Data entries
#####

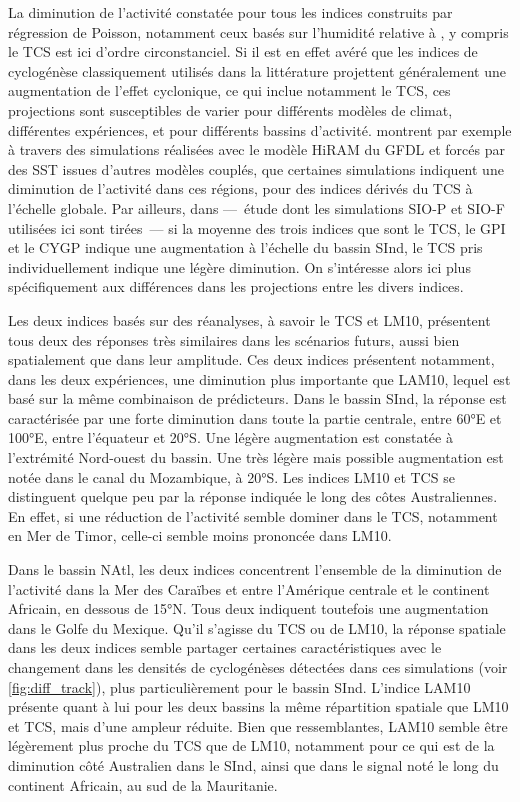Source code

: \documentclass[../main.tex]{subfiles}
\begin{document}
La diminution de l'activité constatée pour tous les indices construits par régression de Poisson, notamment ceux basés sur l'humidité relative à , y
compris le TCS est ici d'ordre circonstanciel. Si il est en effet avéré que les indices de cyclogénèse classiquement utilisés dans la littérature projettent
généralement une augmentation de l'effet cyclonique, ce qui inclue notamment le TCS, ces projections sont susceptibles de varier pour différents modèles de
climat, différentes expériences, et pour différents bassins d'activité. \textcite{camargo_testing_2014} montrent par exemple à travers des simulations réalisées
avec le modèle HiRAM du GFDL \parencite{zhao_simulations_2009} et forcés par des SST issues d'autres modèles couplés, que certaines simulations indiquent une
diminution de l'activité dans ces régions, pour des indices dérivés du TCS à l'échelle globale. Par ailleurs, dans \textcite{cattiaux_projected_2020} ---~étude
dont les simulations SIO-P et SIO-F utilisées ici sont tirées~--- si la moyenne des trois indices que sont le TCS, le GPI et le CYGP indique une augmentation à
l'échelle du bassin SInd, le TCS pris individuellement indique une légère diminution. On s'intéresse alors ici plus spécifiquement aux différences dans les
projections entre les divers indices.

Les deux indices basés sur des réanalyses, à savoir le TCS et LM10, présentent tous deux des réponses très similaires dans les scénarios futurs, aussi bien
spatialement que dans leur amplitude. Ces deux indices présentent notamment, dans les deux expériences, une diminution plus importante que LAM10, lequel est
basé sur la même combinaison de prédicteurs. Dans le bassin SInd, la réponse est caractérisée par une forte diminution dans toute la partie centrale, entre
\ang{60}E et \ang{100}E, entre l'équateur et \ang{20}S. Une légère augmentation est constatée à l'extrémité Nord-ouest du bassin. Une très légère mais possible
augmentation est notée dans le canal du Mozambique, à \ang{20}S. Les indices LM10 et TCS se distinguent quelque peu par la réponse indiquée le long des côtes
Australiennes. En effet, si une réduction de l'activité semble dominer dans le TCS, notamment en Mer de Timor, celle-ci semble moins prononcée dans LM10.

Dans le bassin NAtl, les deux indices concentrent l'ensemble de la diminution de l'activité dans la Mer des Caraïbes et entre l'Amérique centrale et le
continent Africain, en dessous de \ang{15}N. Tous deux indiquent toutefois une augmentation dans le Golfe du Mexique. Qu'il s'agisse du TCS ou de LM10, la
réponse spatiale dans les deux indices semble partager certaines caractéristiques avec le changement dans les densités de cyclogénèses détectées dans ces
simulations (voir \cref{fig:diff_track}), plus particulièrement pour le bassin SInd. L'indice LAM10 présente quant à lui pour les deux bassins la même
répartition spatiale que LM10 et TCS, mais d'une ampleur réduite. Bien que ressemblantes, LAM10 semble être légèrement plus proche du TCS que de LM10, notamment
pour ce qui est de la diminution côté Australien dans le SInd, ainsi que dans le signal noté le long du continent Africain, au sud de la Mauritanie.
\end{document}
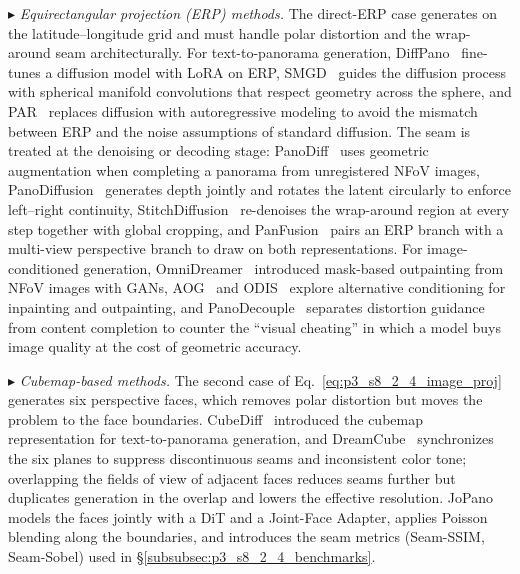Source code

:$\blacktriangleright$ \textit{Equirectangular projection (ERP) methods.} The direct-ERP case generates on the latitude--longitude grid and must handle polar distortion and the wrap-around seam architecturally.
For text-to-panorama generation, DiffPano~\cite{ye2024diffpano} fine-tunes a diffusion model with LoRA on ERP, SMGD~\cite{sun2025spherical} guides the diffusion process with spherical manifold convolutions that respect geometry across the sphere, and PAR~\cite{wang2025conditional} replaces diffusion with autoregressive modeling to avoid the mismatch between ERP and the noise assumptions of standard diffusion.
The seam is treated at the denoising or decoding stage: PanoDiff~\cite{panodiff} uses geometric augmentation when completing a panorama from unregistered NFoV images, PanoDiffusion~\cite{wupanodiffusion} generates depth jointly and rotates the latent circularly to enforce left--right continuity, StitchDiffusion~\cite{stitchdiffusion} re-denoises the wrap-around region at every step together with global cropping, and PanFusion~\cite{zhang2024taming} pairs an ERP branch with a multi-view perspective branch to draw on both representations.
For image-conditioned generation, OmniDreamer~\cite{omnidreamer2022} introduced mask-based outpainting from NFoV images with GANs, AOG~\cite{aog} and ODIS~\cite{odis} explore alternative conditioning for inpainting and outpainting, and PanoDecouple~\cite{zheng2025panorama} separates distortion guidance from content completion to counter the ``visual cheating'' in which a model buys image quality at the cost of geometric accuracy.

$\blacktriangleright$ \textit{Cubemap-based methods.} The second case of Eq.~\eqref{eq:p3_s8_2_4_image_proj} generates six perspective faces, which removes polar distortion but moves the problem to the face boundaries.
CubeDiff~\cite{kalischek2025cubediff} introduced the cubemap representation for text-to-panorama generation, and DreamCube~\cite{huang2025dreamcube} synchronizes the six planes to suppress discontinuous seams and inconsistent color tone; overlapping the fields of view of adjacent faces reduces seams further but duplicates generation in the overlap and lowers the effective resolution.
JoPano~\cite{feng2025jopano} models the faces jointly with a DiT and a Joint-Face Adapter, applies Poisson blending along the boundaries, and introduces the seam metrics (Seam-SSIM, Seam-Sobel) used in §\ref{subsubsec:p3_s8_2_4_benchmarks}.

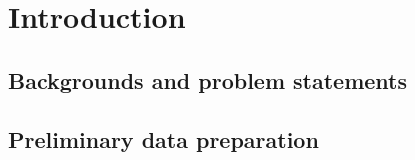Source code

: \chapter{Introduction}

\section{Backgrounds and problem statements}

\section{Preliminary data preparation}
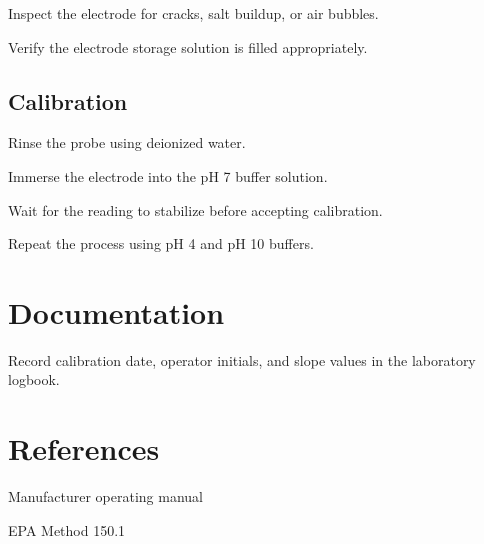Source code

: \documentclass{SOP5}\usepackage[]{graphicx}\usepackage[]{xcolor}
\begin{document}
\NP
Inspect the electrode for cracks, salt buildup, or air bubbles.

\NP
Verify the electrode storage solution is filled appropriately.

\subsection{Calibration}

\NP
Rinse the probe using deionized water.

\NP
Immerse the electrode into the pH 7 buffer solution.

\NP
Wait for the reading to stabilize before accepting calibration.

\NP
Repeat the process using pH 4 and pH 10 buffers.

\section{Documentation}

\NP
Record calibration date, operator initials, and slope values in the laboratory logbook.

\section{References}

\begin{enumerate*}
    \item Manufacturer operating manual
    \item EPA Method 150.1
\end{enumerate*}
\end{document}
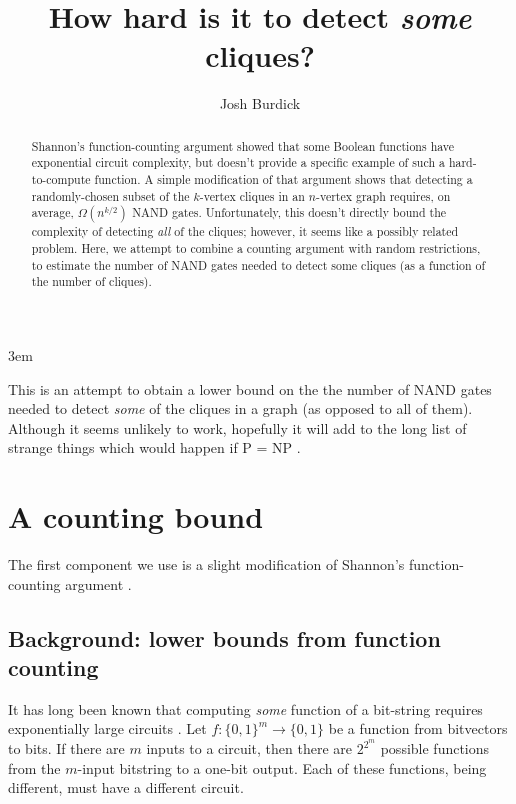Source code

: \documentclass[12pt]{article}
\theoremstyle{definition}
\begin{document}
\emergencystretch 3em
\title{How hard is it to detect {\em some} cliques?}

\author{Josh Burdick}

\maketitle

\begin{abstract}
Shannon's function-counting argument
\cite{shannon_synthesis_1949} showed that some Boolean functions have
exponential circuit complexity, but doesn't provide a specific example
of such a hard-to-compute function. A simple modification of that argument
shows that detecting a randomly-chosen subset of the $k$-vertex cliques in an
$n$-vertex graph requires, on average, $\Omega(n^{k/2})$ NAND gates.
Unfortunately,
this doesn't directly bound the complexity of detecting {\em all} of the cliques;
however, it seems like a possibly related problem.
Here, we attempt to combine a counting argument with
random restrictions, to estimate the number
of NAND gates needed to detect some cliques (as a function
of the number of cliques).
\end{abstract}

\newpage

\tableofcontents

This is an attempt to obtain a lower bound on the the number of NAND gates
needed to detect {\em some} of the cliques in a graph (as opposed to
all of them).
Although it seems unlikely to work, hopefully
it will add to the long list of strange things which would happen
if P = NP \cite{fenner1996complexity}.

\section{A counting bound}
\label{countingBound}

The first component we use is a slight modification
of Shannon's function-counting argument
\cite{shannon_synthesis_1949}.

\subsection{Background: lower bounds from function counting}

It has long been known that computing {\em some} function of a bit-string
requires exponentially large circuits \cite{shannon_synthesis_1949}.
Let $f: \{0,1\}^m \rightarrow \{0,1\}$ be a function from bitvectors to bits.
If there are $m$ inputs to a circuit,
then there are $2^{2^m}$ possible functions from the $m$-input bitstring to
a one-bit output. Each of these functions, being different, must have a
different circuit.
\end{document}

#####

* **Exercise instructions**:
Begin with the first line of the records and repeat every line up to the one with "La diminution de l'activité constatée", counting that line too. Pictures are not part of the copy.

* **Answer to this problem**:
Source code

: \documentclass[../main.tex]{subfiles}
\begin{document}
La diminution de l'activité constatée pour tous les indices construits par régression de Poisson, notamment ceux basés sur l'humidité relative à , y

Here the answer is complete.